**Exercise materials**
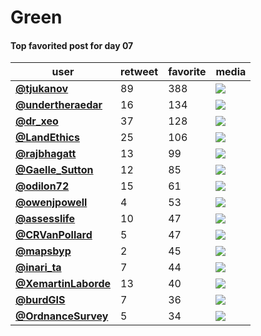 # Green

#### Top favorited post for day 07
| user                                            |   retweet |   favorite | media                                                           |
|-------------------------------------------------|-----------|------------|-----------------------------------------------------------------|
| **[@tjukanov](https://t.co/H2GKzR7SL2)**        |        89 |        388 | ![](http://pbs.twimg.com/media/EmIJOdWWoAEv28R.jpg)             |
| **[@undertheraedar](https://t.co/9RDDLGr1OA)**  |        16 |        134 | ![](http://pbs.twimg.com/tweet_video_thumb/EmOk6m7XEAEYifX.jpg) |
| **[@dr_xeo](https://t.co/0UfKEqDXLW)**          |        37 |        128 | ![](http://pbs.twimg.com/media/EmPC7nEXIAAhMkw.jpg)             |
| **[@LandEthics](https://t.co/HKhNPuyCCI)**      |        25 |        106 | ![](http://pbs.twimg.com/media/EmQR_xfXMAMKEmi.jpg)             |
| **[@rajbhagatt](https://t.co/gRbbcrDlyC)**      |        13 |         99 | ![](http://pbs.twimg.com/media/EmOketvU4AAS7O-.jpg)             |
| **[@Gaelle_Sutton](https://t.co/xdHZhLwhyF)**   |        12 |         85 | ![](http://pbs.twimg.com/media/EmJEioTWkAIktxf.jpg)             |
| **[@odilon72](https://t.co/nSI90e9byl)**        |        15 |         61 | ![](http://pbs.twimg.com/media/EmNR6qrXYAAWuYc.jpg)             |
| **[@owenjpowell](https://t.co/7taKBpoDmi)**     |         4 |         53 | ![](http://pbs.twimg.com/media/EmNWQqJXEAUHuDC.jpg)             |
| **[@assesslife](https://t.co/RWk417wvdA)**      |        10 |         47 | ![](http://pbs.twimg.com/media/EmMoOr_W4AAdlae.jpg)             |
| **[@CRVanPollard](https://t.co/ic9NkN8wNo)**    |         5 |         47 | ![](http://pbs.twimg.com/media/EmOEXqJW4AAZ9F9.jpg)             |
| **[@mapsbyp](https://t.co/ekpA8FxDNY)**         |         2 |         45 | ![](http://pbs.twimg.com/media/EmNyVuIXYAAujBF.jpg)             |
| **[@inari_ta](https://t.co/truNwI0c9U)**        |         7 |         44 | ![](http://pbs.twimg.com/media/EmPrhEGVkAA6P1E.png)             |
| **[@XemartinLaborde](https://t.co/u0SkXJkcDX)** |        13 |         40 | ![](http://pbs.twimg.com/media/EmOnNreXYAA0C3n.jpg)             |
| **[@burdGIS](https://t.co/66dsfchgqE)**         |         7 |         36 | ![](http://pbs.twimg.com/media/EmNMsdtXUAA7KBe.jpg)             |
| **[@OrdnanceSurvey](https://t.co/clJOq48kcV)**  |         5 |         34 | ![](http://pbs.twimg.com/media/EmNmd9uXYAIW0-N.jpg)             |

* * *

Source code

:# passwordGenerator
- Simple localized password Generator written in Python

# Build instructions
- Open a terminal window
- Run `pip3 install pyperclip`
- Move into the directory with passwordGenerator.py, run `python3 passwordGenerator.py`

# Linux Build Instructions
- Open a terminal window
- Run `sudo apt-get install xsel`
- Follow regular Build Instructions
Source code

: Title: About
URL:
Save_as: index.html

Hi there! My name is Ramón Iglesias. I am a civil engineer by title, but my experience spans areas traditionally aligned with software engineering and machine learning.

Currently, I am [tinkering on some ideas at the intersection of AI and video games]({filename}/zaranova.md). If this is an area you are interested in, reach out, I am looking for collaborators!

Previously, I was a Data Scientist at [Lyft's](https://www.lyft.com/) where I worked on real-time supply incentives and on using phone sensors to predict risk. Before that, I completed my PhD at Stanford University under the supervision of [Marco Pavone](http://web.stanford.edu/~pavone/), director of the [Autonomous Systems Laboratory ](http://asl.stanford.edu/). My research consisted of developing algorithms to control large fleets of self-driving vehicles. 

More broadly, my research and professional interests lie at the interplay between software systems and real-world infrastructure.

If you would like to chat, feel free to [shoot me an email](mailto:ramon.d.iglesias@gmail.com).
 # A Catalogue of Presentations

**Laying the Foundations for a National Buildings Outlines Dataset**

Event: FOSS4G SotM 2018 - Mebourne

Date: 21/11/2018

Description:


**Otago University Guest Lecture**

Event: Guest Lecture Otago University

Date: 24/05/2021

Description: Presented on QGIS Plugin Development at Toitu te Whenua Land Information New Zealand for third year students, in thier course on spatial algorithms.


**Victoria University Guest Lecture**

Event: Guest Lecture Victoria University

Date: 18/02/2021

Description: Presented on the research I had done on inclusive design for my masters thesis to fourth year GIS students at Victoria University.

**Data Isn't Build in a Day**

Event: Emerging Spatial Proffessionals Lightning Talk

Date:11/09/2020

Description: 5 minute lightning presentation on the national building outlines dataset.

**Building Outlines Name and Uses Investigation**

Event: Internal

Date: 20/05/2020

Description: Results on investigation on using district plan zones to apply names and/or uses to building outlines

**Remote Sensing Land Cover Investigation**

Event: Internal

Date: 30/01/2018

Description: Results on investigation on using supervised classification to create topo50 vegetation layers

**Exercise goal**
Take the entries above and return only the lines from the one with "Build in a Day**" to the one with "Description: Results on investigation on using supervised", both included, unchanged.

**The completed task**
**Data Isn't Build in a Day**

Event: Emerging Spatial Proffessionals Lightning Talk

Date:11/09/2020

Description: 5 minute lightning presentation on the national building outlines dataset.

**Building Outlines Name and Uses Investigation**

Event: Internal

Date: 20/05/2020

Description: Results on investigation on using district plan zones to apply names and/or uses to building outlines

**Remote Sensing Land Cover Investigation**

Event: Internal

Date: 30/01/2018

Description: Results on investigation on using supervised classification to create topo50 vegetation layers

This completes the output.